The book is a blend of research, anecdotes and real life stories wrapped around key principles James calls 4 laws on behaviour change.

 (1) make it obvious

(2) make it attractive

(3) make it easy

(4) make it satisfying

The premise is that with enough practice, your brain will pick up on the cues that predict certain outcomes without consciously thinking about it.  The book describes the simple formula for changing a habit is to fill out this sentence: I will [BEHAVIOUR] at [TIME] in [LOCATION].

What Resonated?

The book helped me understand the importance of stacking habits to enable them to ‘stick’ – by this I mean, if you run the following sequence; “when I get up in the morning, I brush my teeth, make a coffee and then take a morning shower.”  If I want to start a morning meditation practice, I would stack the meditation in the best place in my current routine, for example “after my morning coffee, I will meditate for 10 minutes in the lounge before taking my morning shower.”

Embedding change is not easy, but reading the book did get me thinking about my goals in a different way.  It’s made me more conscious of my day to day decisions, so that those small incremental changes add up to success and that it’s as much about getting the right system to fit your lifestyle first instead of the goal coming first.

Another key  part of the book for me was when James wrote about becoming products of the environments that we live in.  He says that you can never consistently stick to positive habits in a negative environment and that a more reliable approach is to cut bad habits off at the source.  He gives the following examples:

If you can’t seem to get any work done, leave your phone in another room.

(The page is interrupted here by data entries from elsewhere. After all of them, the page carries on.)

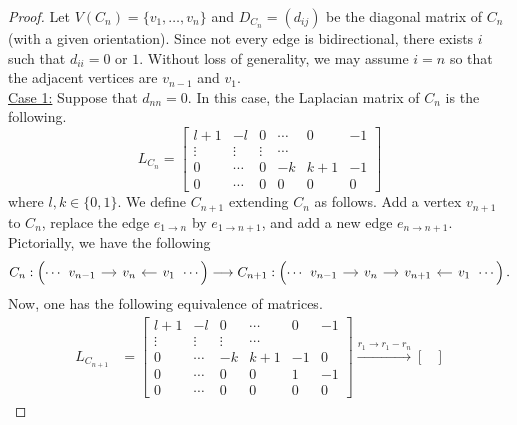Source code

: \documentclass[11pt,reqno]{amsart}
\theoremstyle{definition}
\theoremstyle{plain}
\begin{document}
\begin{proof}
Let $V(C_n)=\{v_1,\dots,v_n\}$ and $D_{C_n} = (d_{ij})$ be the diagonal matrix of $C_n$ (with a given orientation). Since not every edge is bidirectional, there exists $i$ such that $d_{ii} = 0$ or $1$. Without loss of generality, we may assume $i = n$ so that the adjacent vertices are $v_{n-1}$ and $v_1$. \\

\noindent \underline{Case 1:} Suppose that $d_{nn} = 0$. In this case, the Laplacian matrix of $C_n$ is the following. 
\begin{equation}
			L_{C_n} = 
			\begin{bmatrix}
				l + 1 & -l & 0 & \cdots & 0 & -1 \\
				\vdots & \vdots & \vdots & \cdots \\
				0 & \cdots & 0 & -k & k+1 & -1 \\
				0 & \cdots & 0 & 0 & 0 & 0 
			\end{bmatrix}
\end{equation}
			where $l, k \in \{ 0, 1 \}$. 
			We define $C_{n+1}$ extending $C_n$ as follows. 
			Add a vertex $v_{n+1}$ to $C_n$, replace the edge $e_{1\to n}$ by $e_{1 \to n+1}$, and add a new edge $e_{n \to n+1}$. 
			Pictorially, we have the following
			\begin{equation} \label{obj1}
				C_n: \left( \cdots \begin{tikzcd}[column sep=0.4cm]
					v_{n-1} \arrow[r] & v_n & v_1 \arrow[l] 
				\end{tikzcd} \cdots \right)
				\longrightarrow
				C_{n+1}: \left( \cdots \begin{tikzcd}[column sep=0.4cm]
					v_{n-1} \arrow[r] & v_n \arrow[r] & v_{n+1} &  v_1 \arrow[l] 
				\end{tikzcd} \cdots \right).
			\end{equation}
Now, one has the following equivalence of matrices.
			\begin{align}
			L_{C_{n+1}} &= 
			\begin{bmatrix} 
				l + 1 & -l & 0 & \cdots & 0 & -1 \\
				\vdots & \vdots & \vdots & \cdots \\
				0 & \cdots & -k & k+1 & -1 &0 \\
				0 & \cdots & 0 & 0 & 1 & -1 \\
				0 & \cdots & 0 & 0 & 0 & 0 
			\end{bmatrix} 
			\stackrel{r_{1} \to r_1 - r_{n}}\longrightarrow
			\begin{bmatrix} 

\end{bmatrix}
\end{align}
\end{proof}
\end{document}
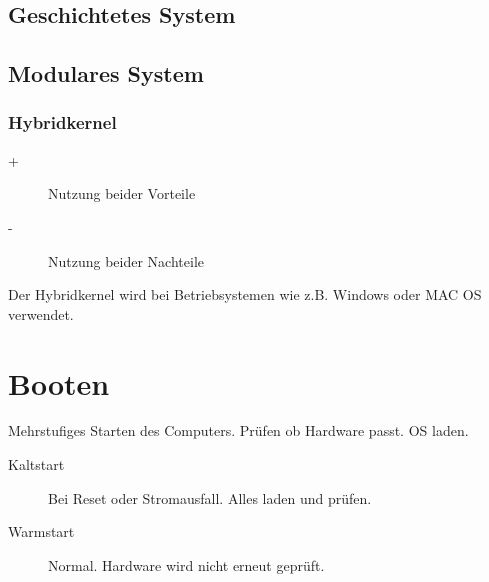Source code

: \documentclass[12pt,a4paper]{article}
\begin{document}
	\subsection{Geschichtetes System}

	\subsection{Modulares System}

	\subsubsection{Hybridkernel}
		\begin{description}
			\item[+]{Nutzung beider Vorteile}
			\item[-]{Nutzung beider Nachteile}
		\end{description}
		Der Hybridkernel wird bei Betriebsystemen wie z.B. Windows oder MAC OS verwendet.

	
\section{Booten}
	Mehrstufiges Starten des Computers. Prüfen ob Hardware passt. OS laden.\\
	\begin{description}
		\item[Kaltstart] Bei Reset oder Stromausfall. Alles laden und prüfen.
		\item[Warmstart] Normal. Hardware wird nicht erneut geprüft.  
	\end{description}
\end{document}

If you continually feel like you are measuring yourself against others, stop following social media accounts that make you feel bad about yourself.

If you’re wasting too much time watching television, move the TV out of the bedroom.

Favourite Quotes

These are the key messages or quotes that really resonated with me:

1.     “You do not rise to the level of your goals. You fall to the level of your systems.”

2.     “Goals are about the result you want to achieve.  Systems are about the processes that lead to those results.”

3.     “Your culture sets your expectation for what is “normal.” Surround yourself with people who have the habits you want to have yourself. You’ll rise together.”

4.     “The Goldilocks Rule states that humans experience peak motivation when working on tasks that are right on the edge of their current abilities. Not too hard. Not too easy. Just right.”

 Conclusion

Did I like this book?  Yes, I did, it is full of useful research, real life anecdotes, and tools that the reader can go away and implement.

I would recommend this book if you are interested in self-development and want to achieve things but falter again and again.  Although it is not a panacea to success without some effort though, merely reading the book is not enough, it takes conscious effort and decision making toward deliberate action on a consistent basis.

One final takeaway is that it’s not a lack of motivation, more a lack of clarity – consider when to stop, pause, rethink, redecide and then take action.